'''

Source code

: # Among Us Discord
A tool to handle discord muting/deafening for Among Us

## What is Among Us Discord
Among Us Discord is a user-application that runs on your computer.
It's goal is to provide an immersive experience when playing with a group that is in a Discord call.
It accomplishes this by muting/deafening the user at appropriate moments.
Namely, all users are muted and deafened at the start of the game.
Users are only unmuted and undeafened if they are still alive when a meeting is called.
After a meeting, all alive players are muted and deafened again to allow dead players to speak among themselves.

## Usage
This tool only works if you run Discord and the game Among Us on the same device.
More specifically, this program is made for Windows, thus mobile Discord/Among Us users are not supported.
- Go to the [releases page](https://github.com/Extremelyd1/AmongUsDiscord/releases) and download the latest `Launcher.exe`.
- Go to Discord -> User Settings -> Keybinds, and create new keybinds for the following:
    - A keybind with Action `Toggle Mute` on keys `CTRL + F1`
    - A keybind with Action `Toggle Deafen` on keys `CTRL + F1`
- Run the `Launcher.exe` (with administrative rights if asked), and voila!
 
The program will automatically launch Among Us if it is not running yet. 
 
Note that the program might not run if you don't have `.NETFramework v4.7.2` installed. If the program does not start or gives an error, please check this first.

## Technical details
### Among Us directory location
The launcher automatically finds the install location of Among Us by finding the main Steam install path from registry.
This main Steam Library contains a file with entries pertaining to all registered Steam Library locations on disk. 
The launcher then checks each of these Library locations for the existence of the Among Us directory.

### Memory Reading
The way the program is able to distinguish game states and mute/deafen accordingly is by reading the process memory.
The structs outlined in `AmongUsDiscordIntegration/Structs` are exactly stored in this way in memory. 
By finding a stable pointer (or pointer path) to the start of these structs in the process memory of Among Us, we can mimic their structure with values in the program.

'''
'''

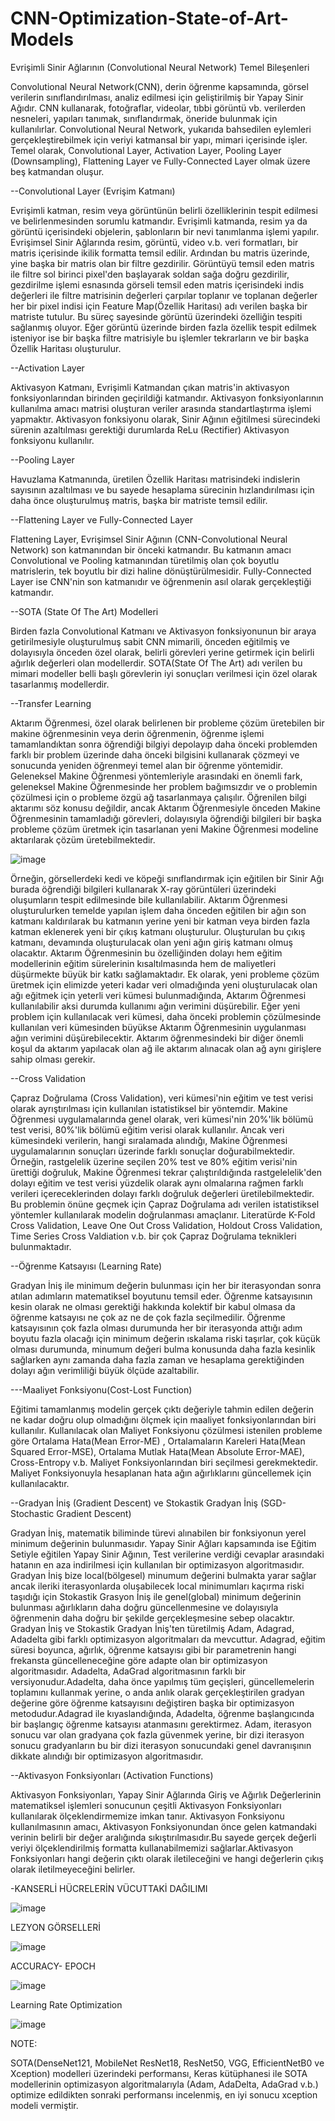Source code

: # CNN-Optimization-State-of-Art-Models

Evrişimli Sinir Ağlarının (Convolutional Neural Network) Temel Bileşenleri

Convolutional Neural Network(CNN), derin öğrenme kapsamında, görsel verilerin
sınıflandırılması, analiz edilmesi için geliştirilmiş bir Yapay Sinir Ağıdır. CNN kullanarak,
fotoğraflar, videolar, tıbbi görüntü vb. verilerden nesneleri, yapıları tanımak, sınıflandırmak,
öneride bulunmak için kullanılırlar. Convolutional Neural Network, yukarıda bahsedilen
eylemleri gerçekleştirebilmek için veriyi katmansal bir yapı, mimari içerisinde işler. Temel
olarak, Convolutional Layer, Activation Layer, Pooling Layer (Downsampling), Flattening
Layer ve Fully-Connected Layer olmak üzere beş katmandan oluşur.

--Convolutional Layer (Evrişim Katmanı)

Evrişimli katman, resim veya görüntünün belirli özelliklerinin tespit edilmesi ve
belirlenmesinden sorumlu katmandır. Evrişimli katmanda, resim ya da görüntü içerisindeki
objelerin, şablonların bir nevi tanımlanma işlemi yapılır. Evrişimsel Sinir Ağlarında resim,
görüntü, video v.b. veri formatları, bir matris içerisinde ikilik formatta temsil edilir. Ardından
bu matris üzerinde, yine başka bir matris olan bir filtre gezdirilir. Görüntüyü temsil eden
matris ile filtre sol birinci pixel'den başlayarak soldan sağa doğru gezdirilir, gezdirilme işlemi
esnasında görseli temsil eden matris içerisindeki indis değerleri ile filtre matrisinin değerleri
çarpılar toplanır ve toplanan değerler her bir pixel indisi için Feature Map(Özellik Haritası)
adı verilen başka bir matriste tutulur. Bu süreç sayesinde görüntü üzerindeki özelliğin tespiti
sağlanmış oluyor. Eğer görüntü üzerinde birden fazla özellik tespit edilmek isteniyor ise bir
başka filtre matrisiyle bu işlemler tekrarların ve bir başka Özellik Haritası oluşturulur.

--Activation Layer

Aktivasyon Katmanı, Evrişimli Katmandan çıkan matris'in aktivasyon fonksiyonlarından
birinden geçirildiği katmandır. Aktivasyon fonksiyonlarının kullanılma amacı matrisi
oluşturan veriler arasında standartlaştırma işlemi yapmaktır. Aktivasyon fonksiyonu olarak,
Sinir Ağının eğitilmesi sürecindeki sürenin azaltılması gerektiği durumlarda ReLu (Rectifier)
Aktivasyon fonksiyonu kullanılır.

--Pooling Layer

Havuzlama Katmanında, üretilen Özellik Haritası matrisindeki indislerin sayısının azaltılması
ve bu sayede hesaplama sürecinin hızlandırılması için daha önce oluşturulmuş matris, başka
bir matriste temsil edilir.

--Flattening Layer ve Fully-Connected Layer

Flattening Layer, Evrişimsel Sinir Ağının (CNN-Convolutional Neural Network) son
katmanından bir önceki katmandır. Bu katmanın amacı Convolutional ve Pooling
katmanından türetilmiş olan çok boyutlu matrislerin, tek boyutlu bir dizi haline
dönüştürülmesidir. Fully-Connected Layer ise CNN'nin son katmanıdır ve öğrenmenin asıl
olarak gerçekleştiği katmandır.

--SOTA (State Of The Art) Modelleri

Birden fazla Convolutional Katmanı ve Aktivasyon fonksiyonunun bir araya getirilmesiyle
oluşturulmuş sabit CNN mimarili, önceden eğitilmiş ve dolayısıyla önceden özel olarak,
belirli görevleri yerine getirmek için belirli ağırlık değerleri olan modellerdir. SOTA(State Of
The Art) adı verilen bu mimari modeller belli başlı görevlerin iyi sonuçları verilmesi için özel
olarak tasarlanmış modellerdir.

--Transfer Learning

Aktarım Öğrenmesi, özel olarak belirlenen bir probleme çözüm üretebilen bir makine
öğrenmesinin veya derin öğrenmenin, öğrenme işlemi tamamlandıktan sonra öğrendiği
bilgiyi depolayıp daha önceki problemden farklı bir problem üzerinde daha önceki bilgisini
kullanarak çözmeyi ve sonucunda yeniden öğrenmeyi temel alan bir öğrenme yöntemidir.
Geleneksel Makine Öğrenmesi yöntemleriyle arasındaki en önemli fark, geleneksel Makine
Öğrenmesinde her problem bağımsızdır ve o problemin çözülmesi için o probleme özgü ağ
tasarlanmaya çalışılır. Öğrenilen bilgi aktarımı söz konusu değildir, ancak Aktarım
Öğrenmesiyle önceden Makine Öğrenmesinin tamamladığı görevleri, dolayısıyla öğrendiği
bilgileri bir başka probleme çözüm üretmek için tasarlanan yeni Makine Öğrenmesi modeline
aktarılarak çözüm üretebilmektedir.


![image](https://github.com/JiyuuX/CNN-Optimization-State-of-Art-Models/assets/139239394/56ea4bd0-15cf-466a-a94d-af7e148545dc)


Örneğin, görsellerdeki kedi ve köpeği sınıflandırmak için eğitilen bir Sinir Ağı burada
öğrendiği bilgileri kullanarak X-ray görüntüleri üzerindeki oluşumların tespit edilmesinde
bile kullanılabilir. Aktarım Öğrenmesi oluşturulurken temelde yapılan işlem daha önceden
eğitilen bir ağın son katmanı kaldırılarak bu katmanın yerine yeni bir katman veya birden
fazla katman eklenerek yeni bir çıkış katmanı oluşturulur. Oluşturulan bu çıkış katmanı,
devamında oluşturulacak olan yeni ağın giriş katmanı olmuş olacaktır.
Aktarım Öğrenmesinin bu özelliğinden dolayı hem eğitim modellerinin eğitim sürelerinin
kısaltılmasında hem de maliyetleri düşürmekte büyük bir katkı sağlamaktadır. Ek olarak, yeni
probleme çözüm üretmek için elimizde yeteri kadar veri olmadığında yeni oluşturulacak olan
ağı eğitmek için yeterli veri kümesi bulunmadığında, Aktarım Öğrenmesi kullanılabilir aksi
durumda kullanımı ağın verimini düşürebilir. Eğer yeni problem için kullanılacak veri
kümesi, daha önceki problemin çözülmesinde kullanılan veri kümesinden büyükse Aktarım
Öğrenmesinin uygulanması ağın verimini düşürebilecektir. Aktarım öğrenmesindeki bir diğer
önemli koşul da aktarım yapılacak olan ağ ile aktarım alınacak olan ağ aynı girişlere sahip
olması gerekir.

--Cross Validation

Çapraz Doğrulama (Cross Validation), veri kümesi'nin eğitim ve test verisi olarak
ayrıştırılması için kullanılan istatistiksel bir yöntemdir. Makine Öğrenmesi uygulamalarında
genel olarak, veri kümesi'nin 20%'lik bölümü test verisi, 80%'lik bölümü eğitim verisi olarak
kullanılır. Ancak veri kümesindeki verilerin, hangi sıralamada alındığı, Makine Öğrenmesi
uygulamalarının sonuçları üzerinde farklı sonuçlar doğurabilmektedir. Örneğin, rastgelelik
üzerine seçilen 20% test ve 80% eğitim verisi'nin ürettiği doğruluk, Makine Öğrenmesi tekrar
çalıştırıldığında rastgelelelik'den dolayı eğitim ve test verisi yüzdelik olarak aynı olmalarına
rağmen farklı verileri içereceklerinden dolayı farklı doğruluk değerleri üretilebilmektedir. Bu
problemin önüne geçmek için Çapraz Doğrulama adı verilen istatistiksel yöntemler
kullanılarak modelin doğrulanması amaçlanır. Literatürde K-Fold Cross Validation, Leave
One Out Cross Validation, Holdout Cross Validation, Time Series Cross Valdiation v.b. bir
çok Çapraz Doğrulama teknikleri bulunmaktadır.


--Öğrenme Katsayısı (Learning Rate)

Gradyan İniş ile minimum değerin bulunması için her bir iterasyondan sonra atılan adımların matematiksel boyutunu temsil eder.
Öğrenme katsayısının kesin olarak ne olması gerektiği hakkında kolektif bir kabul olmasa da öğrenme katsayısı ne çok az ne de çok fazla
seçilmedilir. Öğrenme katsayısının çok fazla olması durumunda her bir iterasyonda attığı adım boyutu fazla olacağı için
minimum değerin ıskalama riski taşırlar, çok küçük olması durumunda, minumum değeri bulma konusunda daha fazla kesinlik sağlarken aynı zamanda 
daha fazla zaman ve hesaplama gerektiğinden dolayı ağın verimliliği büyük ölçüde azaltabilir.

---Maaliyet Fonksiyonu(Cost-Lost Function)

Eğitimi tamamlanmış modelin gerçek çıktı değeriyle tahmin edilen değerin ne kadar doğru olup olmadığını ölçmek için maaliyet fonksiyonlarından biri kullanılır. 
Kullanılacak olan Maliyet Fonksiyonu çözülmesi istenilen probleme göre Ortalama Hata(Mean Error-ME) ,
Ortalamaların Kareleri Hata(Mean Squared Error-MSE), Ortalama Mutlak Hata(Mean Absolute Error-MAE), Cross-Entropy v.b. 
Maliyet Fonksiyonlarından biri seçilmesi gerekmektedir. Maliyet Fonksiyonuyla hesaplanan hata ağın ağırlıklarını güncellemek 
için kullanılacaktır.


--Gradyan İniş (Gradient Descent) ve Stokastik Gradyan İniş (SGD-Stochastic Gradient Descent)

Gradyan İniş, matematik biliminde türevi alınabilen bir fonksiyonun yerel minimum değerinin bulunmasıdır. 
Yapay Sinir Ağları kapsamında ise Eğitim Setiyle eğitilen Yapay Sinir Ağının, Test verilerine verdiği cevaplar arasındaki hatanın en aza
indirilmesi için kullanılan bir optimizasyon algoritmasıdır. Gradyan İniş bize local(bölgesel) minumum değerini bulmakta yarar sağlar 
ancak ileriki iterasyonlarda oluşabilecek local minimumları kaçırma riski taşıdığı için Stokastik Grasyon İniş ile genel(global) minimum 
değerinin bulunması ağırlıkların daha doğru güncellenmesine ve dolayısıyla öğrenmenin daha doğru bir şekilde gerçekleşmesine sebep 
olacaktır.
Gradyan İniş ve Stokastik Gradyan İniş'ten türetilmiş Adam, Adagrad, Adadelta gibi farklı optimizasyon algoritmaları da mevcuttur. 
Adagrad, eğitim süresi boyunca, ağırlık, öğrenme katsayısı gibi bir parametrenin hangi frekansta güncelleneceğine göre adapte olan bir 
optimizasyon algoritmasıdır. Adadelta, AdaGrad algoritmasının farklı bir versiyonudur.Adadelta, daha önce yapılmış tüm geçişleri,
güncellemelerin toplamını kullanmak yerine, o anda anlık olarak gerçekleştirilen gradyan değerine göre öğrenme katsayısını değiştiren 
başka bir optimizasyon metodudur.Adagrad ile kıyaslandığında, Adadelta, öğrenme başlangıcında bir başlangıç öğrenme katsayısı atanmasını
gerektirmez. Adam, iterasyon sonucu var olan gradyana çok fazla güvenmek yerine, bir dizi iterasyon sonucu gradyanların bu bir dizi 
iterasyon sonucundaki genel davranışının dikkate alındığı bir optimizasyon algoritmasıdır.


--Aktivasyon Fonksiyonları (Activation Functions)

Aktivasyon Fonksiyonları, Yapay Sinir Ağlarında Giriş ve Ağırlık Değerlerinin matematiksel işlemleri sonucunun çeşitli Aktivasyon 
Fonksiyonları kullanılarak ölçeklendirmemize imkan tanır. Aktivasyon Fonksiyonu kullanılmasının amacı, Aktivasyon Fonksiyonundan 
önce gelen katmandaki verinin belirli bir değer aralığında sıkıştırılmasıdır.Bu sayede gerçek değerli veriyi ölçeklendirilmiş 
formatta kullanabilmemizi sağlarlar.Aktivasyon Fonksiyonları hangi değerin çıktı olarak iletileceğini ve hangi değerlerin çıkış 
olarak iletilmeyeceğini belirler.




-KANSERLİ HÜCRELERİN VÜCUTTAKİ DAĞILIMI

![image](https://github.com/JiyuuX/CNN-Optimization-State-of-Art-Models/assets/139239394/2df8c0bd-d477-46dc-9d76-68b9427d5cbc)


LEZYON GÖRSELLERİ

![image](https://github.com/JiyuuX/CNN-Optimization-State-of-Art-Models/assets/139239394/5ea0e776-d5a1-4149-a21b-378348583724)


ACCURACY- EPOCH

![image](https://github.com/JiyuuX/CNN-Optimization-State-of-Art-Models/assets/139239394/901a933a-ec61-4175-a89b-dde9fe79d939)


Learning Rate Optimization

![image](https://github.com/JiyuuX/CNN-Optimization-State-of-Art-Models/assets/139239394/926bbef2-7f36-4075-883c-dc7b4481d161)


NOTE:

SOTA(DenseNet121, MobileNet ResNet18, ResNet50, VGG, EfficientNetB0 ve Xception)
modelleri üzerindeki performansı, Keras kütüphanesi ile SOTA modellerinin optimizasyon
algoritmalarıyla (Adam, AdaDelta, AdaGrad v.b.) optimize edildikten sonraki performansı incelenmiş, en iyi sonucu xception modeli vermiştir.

'''

YOUR GOAL:
In the material above, find the line containing "- Go to Discord" and the line containing "By finding a", then write out exactly those two lines and every line between them, and nothing more.

TASK RESPONSE:
- Go to Discord -> User Settings -> Keybinds, and create new keybinds for the following:
    - A keybind with Action `Toggle Mute` on keys `CTRL + F1`
    - A keybind with Action `Toggle Deafen` on keys `CTRL + F1`
- Run the `Launcher.exe` (with administrative rights if asked), and voila!
 
The program will automatically launch Among Us if it is not running yet. 
 
Note that the program might not run if you don't have `.NETFramework v4.7.2` installed. If the program does not start or gives an error, please check this first.

## Technical details
### Among Us directory location
The launcher automatically finds the install location of Among Us by finding the main Steam install path from registry.
This main Steam Library contains a file with entries pertaining to all registered Steam Library locations on disk. 
The launcher then checks each of these Library locations for the existence of the Among Us directory.

### Memory Reading
The way the program is able to distinguish game states and mute/deafen accordingly is by reading the process memory.
The structs outlined in `AmongUsDiscordIntegration/Structs` are exactly stored in this way in memory. 
By finding a stable pointer (or pointer path) to the start of these structs in the process memory of Among Us, we can mimic their structure with values in the program.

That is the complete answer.